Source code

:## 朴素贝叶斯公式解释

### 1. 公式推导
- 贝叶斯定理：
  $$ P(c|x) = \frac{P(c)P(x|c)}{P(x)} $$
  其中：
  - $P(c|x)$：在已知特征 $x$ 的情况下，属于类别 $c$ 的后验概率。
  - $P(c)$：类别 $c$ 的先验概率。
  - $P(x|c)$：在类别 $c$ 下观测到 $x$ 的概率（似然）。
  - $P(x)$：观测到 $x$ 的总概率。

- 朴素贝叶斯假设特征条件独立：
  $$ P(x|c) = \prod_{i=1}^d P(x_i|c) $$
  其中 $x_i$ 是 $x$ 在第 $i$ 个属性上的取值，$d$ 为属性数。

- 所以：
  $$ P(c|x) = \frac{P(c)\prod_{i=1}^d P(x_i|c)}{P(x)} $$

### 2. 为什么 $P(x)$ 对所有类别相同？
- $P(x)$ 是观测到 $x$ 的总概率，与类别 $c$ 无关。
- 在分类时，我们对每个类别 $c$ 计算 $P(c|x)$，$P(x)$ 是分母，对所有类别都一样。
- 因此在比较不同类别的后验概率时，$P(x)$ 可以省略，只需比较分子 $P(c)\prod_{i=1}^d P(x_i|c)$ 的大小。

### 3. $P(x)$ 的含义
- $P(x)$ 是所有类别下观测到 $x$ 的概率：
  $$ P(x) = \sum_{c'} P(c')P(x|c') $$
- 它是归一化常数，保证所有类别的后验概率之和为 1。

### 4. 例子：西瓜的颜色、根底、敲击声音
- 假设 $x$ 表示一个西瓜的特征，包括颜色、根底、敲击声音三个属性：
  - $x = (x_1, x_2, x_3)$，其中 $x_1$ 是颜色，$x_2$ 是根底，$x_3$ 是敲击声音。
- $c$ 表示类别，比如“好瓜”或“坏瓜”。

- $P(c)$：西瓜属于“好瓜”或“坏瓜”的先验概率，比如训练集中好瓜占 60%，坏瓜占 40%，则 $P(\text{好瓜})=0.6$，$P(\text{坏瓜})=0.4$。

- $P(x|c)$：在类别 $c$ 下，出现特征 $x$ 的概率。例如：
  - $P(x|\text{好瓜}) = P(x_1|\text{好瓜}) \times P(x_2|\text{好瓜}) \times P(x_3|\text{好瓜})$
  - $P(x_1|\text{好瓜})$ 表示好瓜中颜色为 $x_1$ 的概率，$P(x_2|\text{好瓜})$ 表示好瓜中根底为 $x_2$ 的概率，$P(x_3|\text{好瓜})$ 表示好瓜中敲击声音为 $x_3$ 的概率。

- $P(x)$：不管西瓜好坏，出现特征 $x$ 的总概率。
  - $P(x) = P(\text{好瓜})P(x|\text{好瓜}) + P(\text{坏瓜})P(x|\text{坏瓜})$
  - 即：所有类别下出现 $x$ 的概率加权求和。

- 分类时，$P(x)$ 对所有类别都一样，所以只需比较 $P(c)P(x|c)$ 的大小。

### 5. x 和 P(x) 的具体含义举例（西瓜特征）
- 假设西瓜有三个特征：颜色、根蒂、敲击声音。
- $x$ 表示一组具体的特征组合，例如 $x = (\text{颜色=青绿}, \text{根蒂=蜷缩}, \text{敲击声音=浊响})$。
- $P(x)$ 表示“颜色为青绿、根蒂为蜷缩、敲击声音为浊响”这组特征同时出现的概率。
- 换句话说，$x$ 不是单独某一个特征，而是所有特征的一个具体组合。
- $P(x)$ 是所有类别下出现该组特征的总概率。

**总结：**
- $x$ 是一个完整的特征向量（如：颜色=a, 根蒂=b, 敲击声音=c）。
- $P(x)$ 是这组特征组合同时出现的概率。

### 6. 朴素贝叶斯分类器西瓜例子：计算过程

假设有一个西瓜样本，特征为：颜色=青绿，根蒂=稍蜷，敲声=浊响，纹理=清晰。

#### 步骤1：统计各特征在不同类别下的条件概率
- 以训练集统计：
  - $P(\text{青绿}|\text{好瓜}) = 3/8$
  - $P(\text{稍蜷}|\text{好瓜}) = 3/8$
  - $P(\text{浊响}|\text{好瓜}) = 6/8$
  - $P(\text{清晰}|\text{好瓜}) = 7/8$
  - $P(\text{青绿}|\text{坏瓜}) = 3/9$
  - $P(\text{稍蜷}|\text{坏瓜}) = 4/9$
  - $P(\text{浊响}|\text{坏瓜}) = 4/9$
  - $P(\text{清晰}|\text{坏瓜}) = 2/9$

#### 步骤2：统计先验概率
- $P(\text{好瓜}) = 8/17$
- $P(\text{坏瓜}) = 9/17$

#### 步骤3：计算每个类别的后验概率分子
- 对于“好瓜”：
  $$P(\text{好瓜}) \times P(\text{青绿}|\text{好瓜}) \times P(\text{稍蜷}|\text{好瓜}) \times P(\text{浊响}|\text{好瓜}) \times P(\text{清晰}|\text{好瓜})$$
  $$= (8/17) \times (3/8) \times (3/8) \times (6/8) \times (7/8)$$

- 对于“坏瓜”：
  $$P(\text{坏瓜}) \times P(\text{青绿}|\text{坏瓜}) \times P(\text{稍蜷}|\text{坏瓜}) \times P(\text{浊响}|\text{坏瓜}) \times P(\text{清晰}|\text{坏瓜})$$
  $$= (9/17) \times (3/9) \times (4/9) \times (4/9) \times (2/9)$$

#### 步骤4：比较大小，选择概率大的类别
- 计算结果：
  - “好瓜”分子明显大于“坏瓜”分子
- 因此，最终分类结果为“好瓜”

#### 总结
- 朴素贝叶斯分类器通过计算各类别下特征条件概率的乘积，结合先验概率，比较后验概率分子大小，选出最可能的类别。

→ **Task requirements**
Tally the lines of the records that contain "的先验概率", then write only the total.

→ **Task result**
2